A year ago, freelance writer Joshua Foer, 22, covered and wrote about the U.S. Memory Championships for the online magazine Slate. Suitably impressed with these "mental athletes," as memory wizards are sometimes called, he began work on a book about their techniques and the science of memory. And Mr. Foer became so fascinated that he entered this year's competition.
A Yale graduate in evolutionary biology, Joshua Foer is plenty bright. But he swears he has only an average memory. "I'm no savant," he says. He insists he entered the national contest in New York in early March merely to experience and write about it from the inside. And Mr. Foer says no one was more surprised than he when he won the pressure-packed competition. With the title came two tickets to Kuala Lumpur, Malaysia, where he will represent the United States in the World Memory Championships in August.
"I have access to 2,500-year-old mnemonic techniques," Mr. Foer says. "They're the same techniques that were used by the Greeks, by the Romans, by medieval scholars. And it's actually those techniques that allowed me to do what I was able to do in the championships. Once you've learned these techniques, your ability to memorize things just improves dramatically, in the snap of a finger."
One of the world's greatest memorizers, Englishman Ed Cook, taught Joshua Foer mnemonics, the creation of unique codes and mental images to help one remember useless information like random numbers.
Mr. Foer says the concept traces to the 5th century B.C. and the Greek poet Simonides. "What he had discovered is that our brains are really good at remembering things that are visual and spatial. And from this comes the concept of 'the memory palace' -- building elaborate architectural spaces in your mind, and populating them with whatever it is you're trying to remember."
At the memory competition, contestants were instructed to riffle through a shuffled deck of cards and then recall their exact order. Mr. Foer did so well that his time of 1 minute, 40 seconds from the moment he looked at the first card until he successfully listed them all was an American record.
How did he do it?
In his mind's eye, he says, "I take a walk through my home. And I put the first card, which translates into an image of, say [former U.S. president] Bill Clinton.
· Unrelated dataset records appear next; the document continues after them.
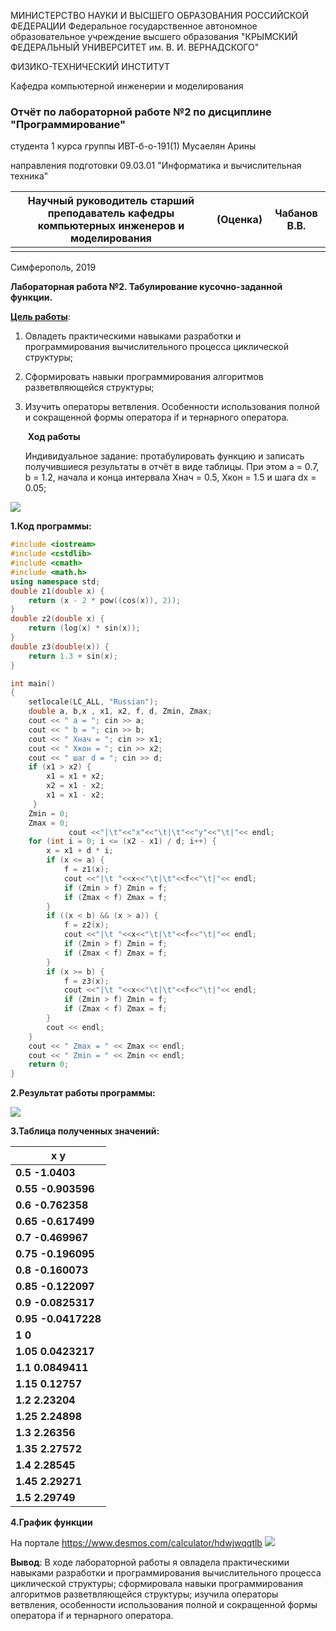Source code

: МИНИСТЕРСТВО НАУКИ  И ВЫСШЕГО ОБРАЗОВАНИЯ РОССИЙСКОЙ ФЕДЕРАЦИИ Федеральное государственное автономное образовательное учреждение высшего образования  "КРЫМСКИЙ ФЕДЕРАЛЬНЫЙ УНИВЕРСИТЕТ им. В. И. ВЕРНАДСКОГО"  

ФИЗИКО-ТЕХНИЧЕСКИЙ ИНСТИТУТ  

Кафедра компьютерной инженерии и моделирования

### Отчёт по лабораторной работе №2 по дисциплине "Программирование"

студента 1 курса группы ИВТ-б-о-191(1) Мусаелян Арины

направления подготовки 09.03.01 "Информатика и вычислительная техника" 

| Научный руководитель старший преподаватель кафедры компьютерных инженеров и моделирования | (Оценка) | Чабанов В.В. |
| ------------------------------------------------------------ | -------- | ------------ |
|                                                              |          |              |

Симферополь, 2019



**Лабораторная работа №2.  Табулирование  кусочно-заданной функции.**

**<u>Цель работы</u>**:   

1. Овладеть практическими навыками разработки и программирования вычислительного процесса циклической структуры;

2. Сформировать навыки программирования алгоритмов разветвляющейся структуры;

3. Изучить операторы ветвления. Особенности использования полной и сокращенной формы оператора if и тернарного оператора.

   ​                                                          **Ход работы**

   Индивидуальное задание:  протабулировать функцию и записать получившиеся результаты в отчёт в виде таблицы. При этом a = 0.7, b = 1.2, начала и конца интервала Xнач = 0.5, Xкон = 1.5 и шага dx = 0.05;
   
![](https://github.com/musaelyan-arina/Lab-work2/blob/master/Screenshoots2/Screenshot_2.png)



**1.Код программы:**

```c++
#include <iostream>
#include <cstdlib>
#include <cmath>
#include <math.h>
using namespace std;
double z1(double x) {
	return (x - 2 * pow((cos(x)), 2));
}
double z2(double x) {
	return (log(x) * sin(x));
}
double z3(double(x)) {
	return 1.3 + sin(x);
}

int main()
{
	setlocale(LC_ALL, "Russian");
	double a, b,x , x1, x2, f, d, Zmin, Zmax;
	cout << " a = "; cin >> a;
	cout << " b = "; cin >> b;
	cout << " Xнач = "; cin >> x1;
	cout << " Xкон = "; cin >> x2;
	cout << " шаг d = "; cin >> d;
	if (x1 > x2) {
		x1 = x1 + x2;
		x2 = x1 - x2;
		x1 = x1 - x2;
     }
	Zmin = 0;
	Zmax = 0;
             cout <<"|\t"<<"x"<<"\t|\t"<<"y"<<"\t|"<< endl;
	for (int i = 0; i <= (x2 - x1) / d; i++) {
		x = x1 + d * i;
		if (x <= a) {
			f = z1(x);
			cout <<"|\t "<<x<<"\t|\t"<<f<<"\t|"<< endl;
			if (Zmin > f) Zmin = f;
			if (Zmax < f) Zmax = f;
		}
		if ((x < b) && (x > a)) {
			f = z2(x);
			cout <<"|\t "<<x<<"\t|\t"<<f<<"\t|"<< endl;
			if (Zmin > f) Zmin = f;
			if (Zmax < f) Zmax = f;
		}
		if (x >= b) {
			f = z3(x);
			cout <<"|\t "<<x<<"\t|\t"<<f<<"\t|"<< endl;
			if (Zmin > f) Zmin = f;
			if (Zmax < f) Zmax = f;
		}
		cout << endl;
	}
	cout << " Zmax = " << Zmax << endl;
	cout << " Zmin = " << Zmin << endl;
	return 0;
}

```

**2.Результат работы программы:**

![](https://github.com/musaelyan-arina/Lab-work2/blob/master/Screenshoots2/Screenshot_3.png)

**3.Таблица полученных значений:**

| **x**                 **y**     |
|---------------------------------|
| **0.5**         **-1.0403**     |
| **0.55**        **-0.903596**   |
| **0.6**         **-0.762358**   |
| **0.65**        **-0.617499**   |
| **0.7**         **-0.469967**   |
| **0.75**        **-0.196095**  |     
| **0.8**         **-0.160073**   |
| **0.85**        **-0.122097**   |   
| **0.9**         **-0.0825317**  |
| **0.95**        **-0.0417228**  |    
|  **1**              **0**       | 
| **1.05**        **0.0423217**   |
| **1.1**         **0.0849411**   |
| **1.15**        **0.12757**     |
| **1.2**         **2.23204**     |
| **1.25**        **2.24898**     |
| **1.3**         **2.26356**     |
| **1.35**        **2.27572**     |
| **1.4**         **2.28545**     |
| **1.45**        **2.29271**     |
| **1.5**         **2.29749**     |

**4.График функции**

На портале https://www.desmos.com/calculator/hdwjwqqtlb
![](https://github.com/musaelyan-arina/Lab-work2/blob/master/Screenshoots2/Screenshot_6.png)

**Вывод**: В ходе лабораторной работы я овладела практическими навыками разработки и программирования вычислительного процесса циклической структуры; сформировала навыки программирования алгоритмов разветвляющейся структуры; изучила операторы ветвления, особенности использования полной и сокращенной формы оператора if и тернарного оператора.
And I see Bill Clinton at the front door of my house. And then I walk into my house. And right behind the front door, I see the second card. Let's say it's the Queen of Diamonds, and it translates to a horse. Then I'll see that horse right inside my house. And I walk to the right, and there's a bathroom to the right, and I put another image there. And then I walk into the kitchen, and there's another image there. And as you deposit these images along the route, they stick, 'cause your brain is actually pretty good at remembering this sort of thing. And when it comes time to recall, you just walk through your house again, and you see the images in the places where you put them."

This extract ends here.